The earliest leaders and teachers outside of Palestine were wandering preachers, converting synagogue-connected groups to a Jesus-centered version of Judaism. Paul is the best known of these. (Paul was an ethnic Jew born in southeastern Turkey, who became a Jesus-follower probably around 37-45 a.d., and soon after became one of the most influential of these wandering preachers, starting groups of Jesus followers all over the Mediterranean world. In the authoritative anthology of writings called “The New Testament”, more space is given to letters he wrote to these groups than to any other single author.) Paul says that he himself originally belonged to a group called the Pharisees, and that he at one time he had persecuted Jesus-followers (Phillipians 3/6), probably in diaspora synagogues on the Mediterranean coast north and west of Palestine. This may be part of an attempt by a Pharisee party to impose their view of Judaism on these synagogues. They were eventually successful in this. After the Roman destruction of Jerusalem and the remnants of Jewish political and religious organization, they became the chief authorities for international Judaism, and the founders of “rabbinic” Judaism as it existed in Europe after this period. The books called the Mishnah and the Talmud set down this authoritative rabbinic Judaism. But this only took place gradually in the course of the second and third centuries a.d. We should not assume either that the Pharisees mentioned in the Gospel were recognized “authorities” among all Jews at the time, or that they adhered to the very large and complex body of religious laws set forth in the Mishnah and Talmud.
All this is relevant to modern discussion about Mark’s original audience: What questions and issues are of greatest concern to them, and hence what issues does Mark mean to dramatize and address in the way he tells his story? A few recent scholars place the Mark-communities in close proximity to Jesus and his early followers, supposing that the Gospel was written for Jesus-followers in Galilee not too long after Jesus’ death (See Chad Myers’ commentary on Mark; I believe Richard Horsley also tends toward this view). In this case, the situation directly pictured in the story is not too different from the situation of the readers themselves. The more common opinion is that Mark is addressing a community outside of Palestine, and is writing at least 40 years after Jesus’ death. (Jesus died about 33 a.d.; the Romans destroyed the Jerusalem temple in 70 a.d.) Older opinion on this was based on an unreliable statement in an early Christian writer (Papias) that Mark was Peter’s secretary and wrote down Peter’s memories for the Christians in Rome. (This is seen by modern scholars as a later attempt to provide all authoritative Christian traditions with a connection to one of the Twelve Apostles.)

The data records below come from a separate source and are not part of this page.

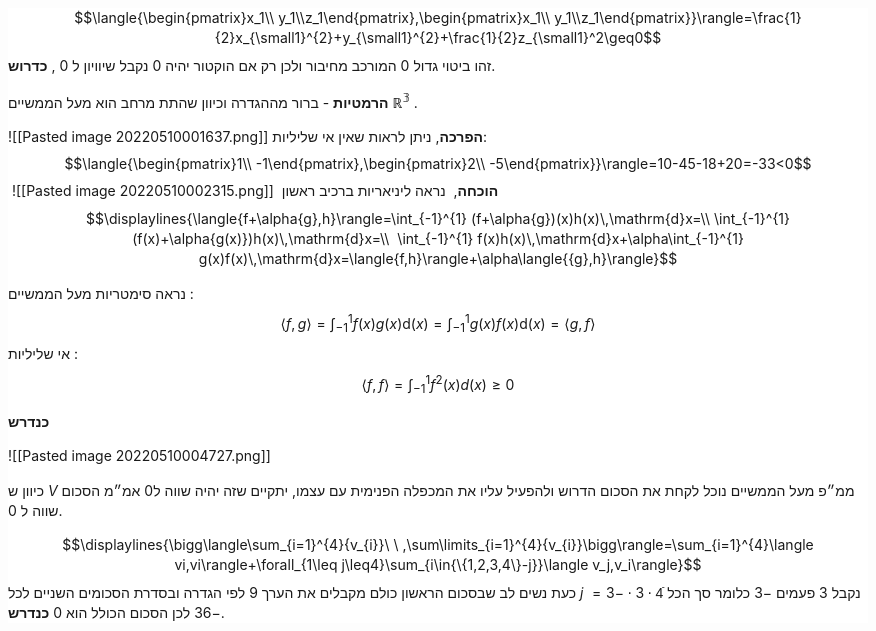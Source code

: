 $$\langle{\begin{pmatrix}x_1\\ y_1\\z_1\end{pmatrix},\begin{pmatrix}x_1\\ y_1\\z_1\end{pmatrix}}\rangle=ֿ\frac{1}{2}x_{\small1}^{2}+y_{\small1}^{2}+\frac{1}{2}z_{\small1}^2\geq0$$
זהו ביטוי גדול 0 המורכב מחיבור ולכן רק אם הוקטור יהיה 0 נקבל שיוויון ל 0 , __כדרוש__.

__הרמטיות__ - ברור מההגדרה וכיוון שהתת מרחב הוא מעל הממשיים $\mathbb{R^3}$ .

![[Pasted image 20220510001637.png]]
__הפרכה__,
ניתן לראות שאין אי שליליות:
 $$\langle{\begin{pmatrix}1\\ -1\end{pmatrix},\begin{pmatrix}2\\ -5\end{pmatrix}}\rangle=10-45-18+20=-33<0$$
 ![[Pasted image 20220510002315.png]]
 __הוכחה__,
 נראה ליניאריות ברכיב ראשון
 $$\displaylines{\langle{f+\alpha{g},h}\rangle=\int_{-1}^{1} (f+\alpha{g})(x)h(x)\,\mathrm{d}x=\\ \int_{-1}^{1} (f(x)+\alpha{g(x)})h(x)\,\mathrm{d}x=\\ 
 \int_{-1}^{1} f(x)h(x)\,\mathrm{d}x+\alpha\int_{-1}^{1} g(x)f(x)\,\mathrm{d}x=\langle{f,h}\rangle+\alpha\langle{{g},h}\rangle}$$

נראה סימטריות מעל הממשיים : 
$$\langle{f,g}\rangle=\int_{-1}^{1}f(x)g(x)\mathrm{d}(x)=\int_{-1}^{1}g(x)f(x)\mathrm{d}(x)=\langle g,f\rangle$$
אי שליליות :
$$\langle f,f\rangle=\int_{-1}^{1}f^2(x)d(x)\geq0$$

__כנדרש__

![[Pasted image 20220510004727.png]]

כיוון ש $V$ ממ״פ מעל הממשיים נוכל לקחת את הסכום הדרוש ולהפעיל עליו את המכפלה הפנימית עם עצמו, יתקיים שזה יהיה שווה ל0 אמ״מ הסכום שווה ל 0.

$$\displaylines{\bigg\langle\sum_{i=1}^{4}{v_{i}}\ \ ,\sum\limits_{i=1}^{4}{v_{i}}\bigg\rangle=\sum_{i=1}^{4}\langle vi,vi\rangle+\forall_{1\leq j\leq4}\sum_{i\in{\{1,2,3,4\}-j}}\langle v_j,v_i\rangle}$$
כעת נשים לב שבסכום הראשון כולם מקבלים את הערך 9 לפי הגדרה ובסדרת הסכומים השניים לכל $j$ נקבל 3 פעמים $-3$ כלומר סך הכל 
$4ֿ\cdot{3}\cdot{-3}=-36$
לכן הסכום הכולל הוא 0 __כנדרש__.
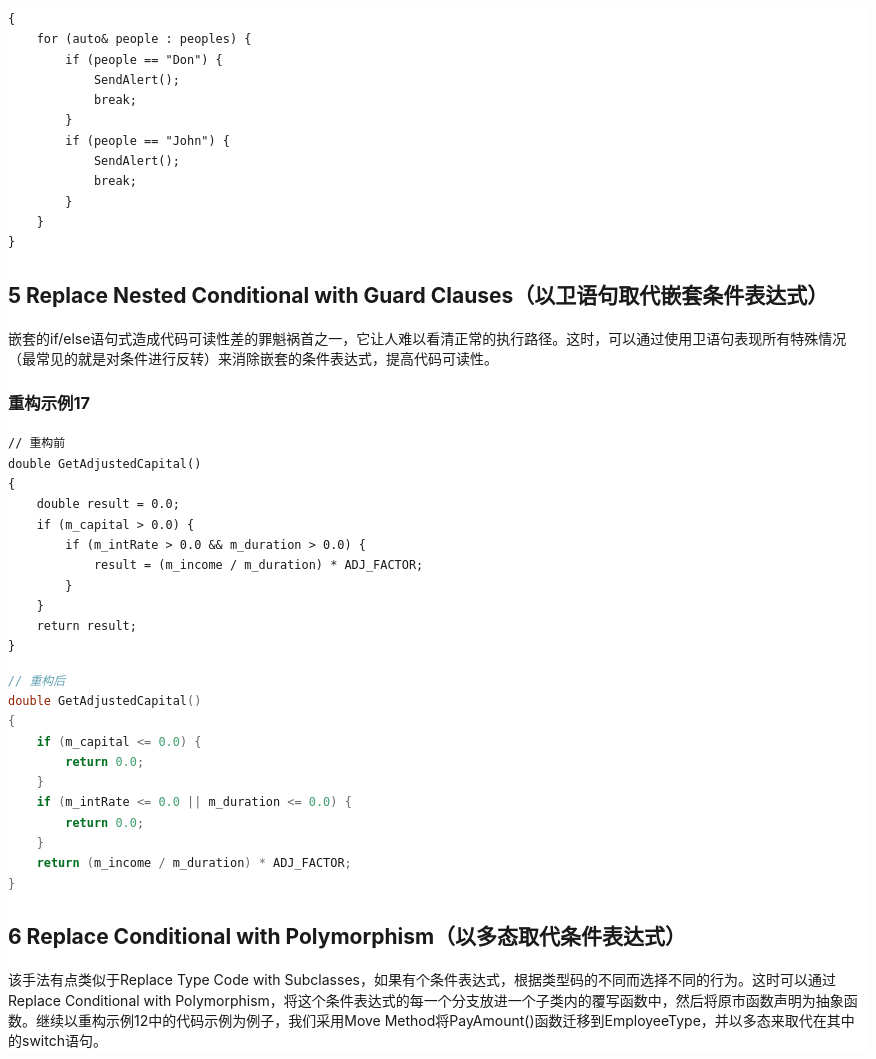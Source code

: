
 ```
{
    for (auto& people : peoples) {
        if (people == "Don") {
            SendAlert();
            break;
        }
        if (people == "John") {
            SendAlert();
            break;
        }
    }
}
```

## 5 Replace Nested Conditional with Guard Clauses（以卫语句取代嵌套条件表达式）
嵌套的if/else语句式造成代码可读性差的罪魁祸首之一，它让人难以看清正常的执行路径。这时，可以通过使用卫语句表现所有特殊情况（最常见的就是对条件进行反转）来消除嵌套的条件表达式，提高代码可读性。

### 重构示例17
```
// 重构前
double GetAdjustedCapital()
{
    double result = 0.0;
    if (m_capital > 0.0) {
        if (m_intRate > 0.0 && m_duration > 0.0) {
            result = (m_income / m_duration) * ADJ_FACTOR;
        }
    }
    return result;
}
```
```C
// 重构后
double GetAdjustedCapital()
{
    if (m_capital <= 0.0) {
        return 0.0;
    }
    if (m_intRate <= 0.0 || m_duration <= 0.0) {
        return 0.0;
    }
    return (m_income / m_duration) * ADJ_FACTOR;
}
```

## 6 Replace Conditional with Polymorphism（以多态取代条件表达式）
该手法有点类似于Replace Type Code with Subclasses，如果有个条件表达式，根据类型码的不同而选择不同的行为。这时可以通过Replace Conditional with Polymorphism，将这个条件表达式的每一个分支放进一个子类内的覆写函数中，然后将原市函数声明为抽象函数。继续以重构示例12中的代码示例为例子，我们采用Move Method将PayAmount()函数迁移到EmployeeType，并以多态来取代在其中的switch语句。
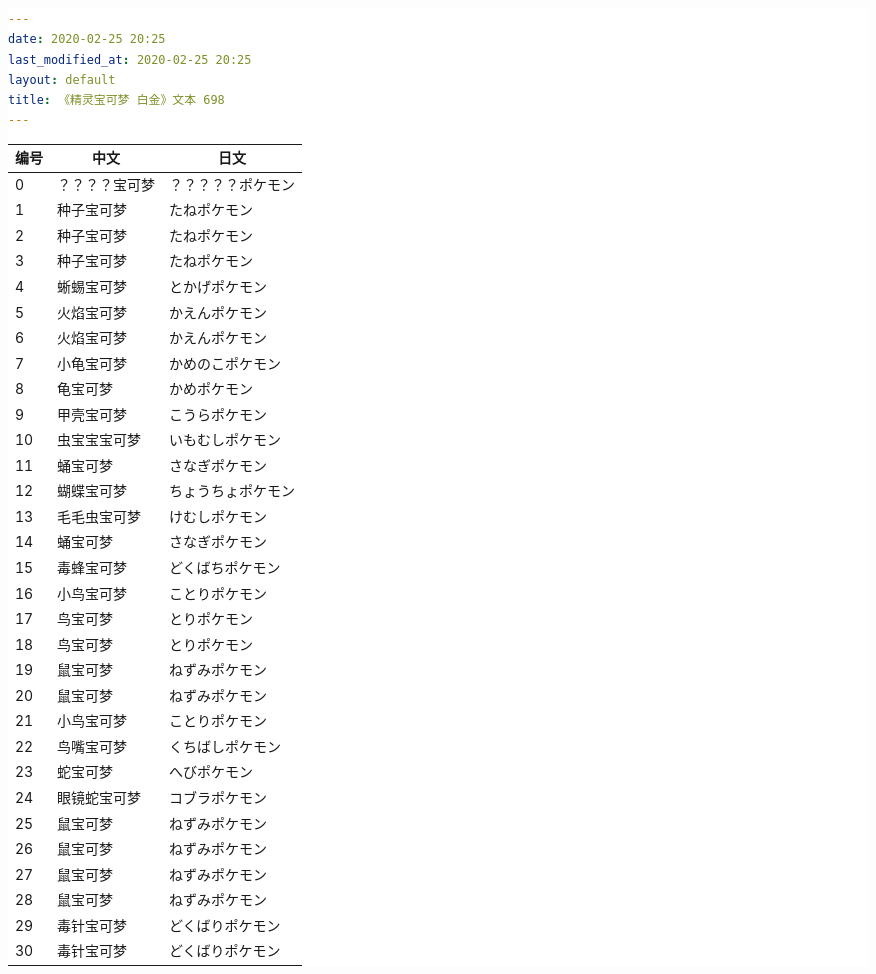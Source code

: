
 ```yaml
---
date: 2020-02-25 20:25
last_modified_at: 2020-02-25 20:25
layout: default
title: 《精灵宝可梦 白金》文本 698
---
```

| 编号 | 中文 | 日文 |
| ---- | ---- | ---- |
| 0 | ？？？？宝可梦 | ？？？？？ポケモン |
| 1 | 种子宝可梦 | たねポケモン |
| 2 | 种子宝可梦 | たねポケモン |
| 3 | 种子宝可梦 | たねポケモン |
| 4 | 蜥蜴宝可梦 | とかげポケモン |
| 5 | 火焰宝可梦 | かえんポケモン |
| 6 | 火焰宝可梦 | かえんポケモン |
| 7 | 小龟宝可梦 | かめのこポケモン |
| 8 | 龟宝可梦 | かめポケモン |
| 9 | 甲壳宝可梦 | こうらポケモン |
| 10 | 虫宝宝宝可梦 | いもむしポケモン |
| 11 | 蛹宝可梦 | さなぎポケモン |
| 12 | 蝴蝶宝可梦 | ちょうちょポケモン |
| 13 | 毛毛虫宝可梦 | けむしポケモン |
| 14 | 蛹宝可梦 | さなぎポケモン |
| 15 | 毒蜂宝可梦 | どくばちポケモン |
| 16 | 小鸟宝可梦 | ことりポケモン |
| 17 | 鸟宝可梦 | とりポケモン |
| 18 | 鸟宝可梦 | とりポケモン |
| 19 | 鼠宝可梦 | ねずみポケモン |
| 20 | 鼠宝可梦 | ねずみポケモン |
| 21 | 小鸟宝可梦 | ことりポケモン |
| 22 | 鸟嘴宝可梦 | くちばしポケモン |
| 23 | 蛇宝可梦 | へびポケモン |
| 24 | 眼镜蛇宝可梦 | コブラポケモン |
| 25 | 鼠宝可梦 | ねずみポケモン |
| 26 | 鼠宝可梦 | ねずみポケモン |
| 27 | 鼠宝可梦 | ねずみポケモン |
| 28 | 鼠宝可梦 | ねずみポケモン |
| 29 | 毒针宝可梦 | どくばりポケモン |
| 30 | 毒针宝可梦 | どくばりポケモン |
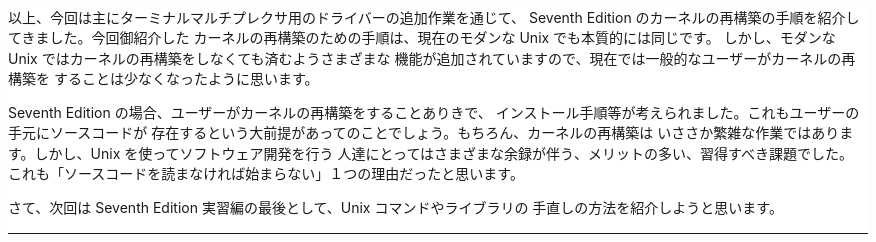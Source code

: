 

以上、今回は主にターミナルマルチプレクサ用のドライバーの追加作業を通じて、
Seventh Edition のカーネルの再構築の手順を紹介してきました。今回御紹介した
カーネルの再構築のための手順は、現在のモダンな Unix でも本質的には同じです。
しかし、モダンな Unix ではカーネルの再構築をしなくても済むようさまざまな
機能が追加されていますので、現在では一般的なユーザーがカーネルの再構築を
することは少なくなったように思います。

Seventh Edition の場合、ユーザーがカーネルの再構築をすることありきで、
インストール手順等が考えられました。これもユーザーの手元にソースコードが
存在するという大前提があってのことでしょう。もちろん、カーネルの再構築は
いささか繁雑な作業ではあります。しかし、Unix を使ってソフトウェア開発を行う
人達にとってはさまざまな余録が伴う、メリットの多い、習得すべき課題でした。
これも「ソースコードを読まなければ始まらない」１つの理由だったと思います。

さて、次回は Seventh Edition 実習編の最後として、Unix コマンドやライブラリの
手直しの方法を紹介しようと思います。

---

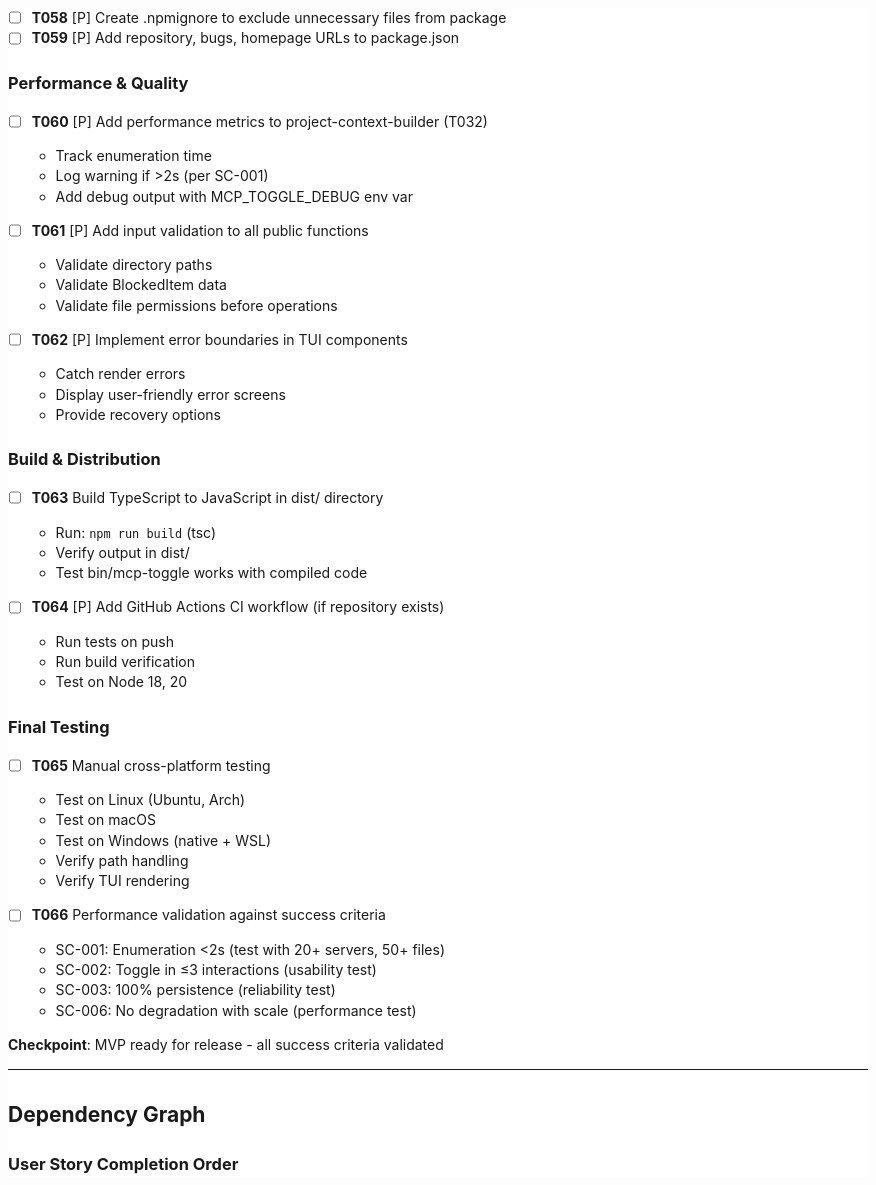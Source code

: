 - [ ] **T058** [P] Create .npmignore to exclude unnecessary files from package
- [ ] **T059** [P] Add repository, bugs, homepage URLs to package.json

### Performance & Quality

- [ ] **T060** [P] Add performance metrics to project-context-builder (T032)
  - Track enumeration time
  - Log warning if >2s (per SC-001)
  - Add debug output with MCP_TOGGLE_DEBUG env var

- [ ] **T061** [P] Add input validation to all public functions
  - Validate directory paths
  - Validate BlockedItem data
  - Validate file permissions before operations

- [ ] **T062** [P] Implement error boundaries in TUI components
  - Catch render errors
  - Display user-friendly error screens
  - Provide recovery options

### Build & Distribution

- [ ] **T063** Build TypeScript to JavaScript in dist/ directory
  - Run: `npm run build` (tsc)
  - Verify output in dist/
  - Test bin/mcp-toggle works with compiled code

- [ ] **T064** [P] Add GitHub Actions CI workflow (if repository exists)
  - Run tests on push
  - Run build verification
  - Test on Node 18, 20

### Final Testing

- [ ] **T065** Manual cross-platform testing
  - Test on Linux (Ubuntu, Arch)
  - Test on macOS
  - Test on Windows (native + WSL)
  - Verify path handling
  - Verify TUI rendering

- [ ] **T066** Performance validation against success criteria
  - SC-001: Enumeration <2s (test with 20+ servers, 50+ files)
  - SC-002: Toggle in ≤3 interactions (usability test)
  - SC-003: 100% persistence (reliability test)
  - SC-006: No degradation with scale (performance test)

**Checkpoint**: MVP ready for release - all success criteria validated

---

## Dependency Graph

### User Story Completion Order
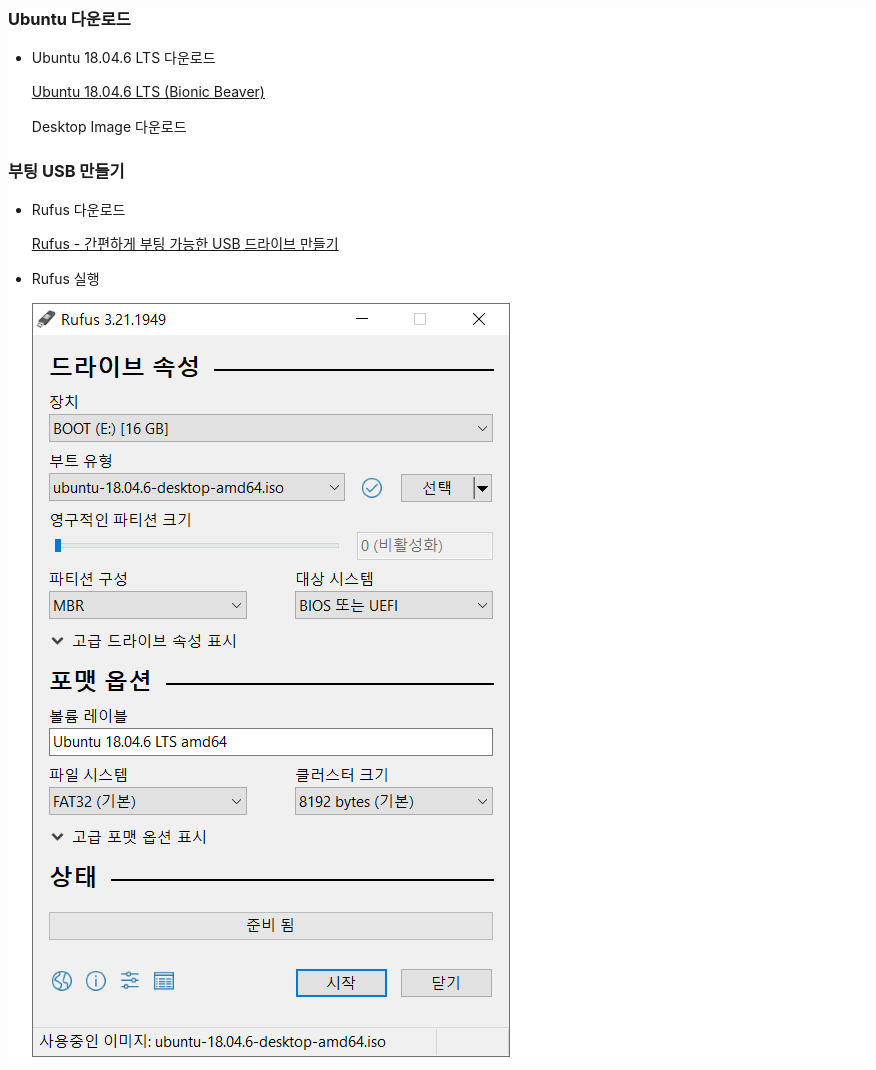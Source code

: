 
### Ubuntu 다운로드

- Ubuntu 18.04.6 LTS 다운로드
    
    [Ubuntu 18.04.6 LTS (Bionic Beaver)](https://releases.ubuntu.com/18.04.6/?_ga=2.184842025.1290186321.1677124482-1742420754.1677027335)
    
    Desktop Image 다운로드
    

### 부팅 USB 만들기

- Rufus 다운로드
    
    [Rufus - 간편하게 부팅 가능한 USB 드라이브 만들기](https://rufus.ie/ko/#google_vignette)
    
- Rufus 실행
    
    ![Untitled](./README/Untitled%203.png)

(One primary basis on which more recent scholars opt for a non-Galilean origin is the fact that Mark seems to make some serious mistakes about the geography of Galilee and northern Palestine. He has Jesus make a journey from Tyre to the Sea of Galilee by way of Sidon (7/31); but the Sea of Galilee is southeast of Tyre, and Sidon is about 30 miles due north. He has Jesus cross the Sea of Galilee and come to “the land of Gerasenes”(5/1); but the village of Gerasa to which he is referring is thirty miles southeast of the Sea, with many other small villages in between. (See further references in D. E. Nineham The Gospel of Mark [Penguin 1963], p. 40.) Mark also tells one story (7/1-13) involving Jesus’ opposition to some Jewish religious customs, but he has to inform his readers that “the Pharisees and all the Jews” follow these customs, assuming seemingly that his audience was not previously acquainted with this fact, i.e. that they are in a situation different from the situation pictured in the story.)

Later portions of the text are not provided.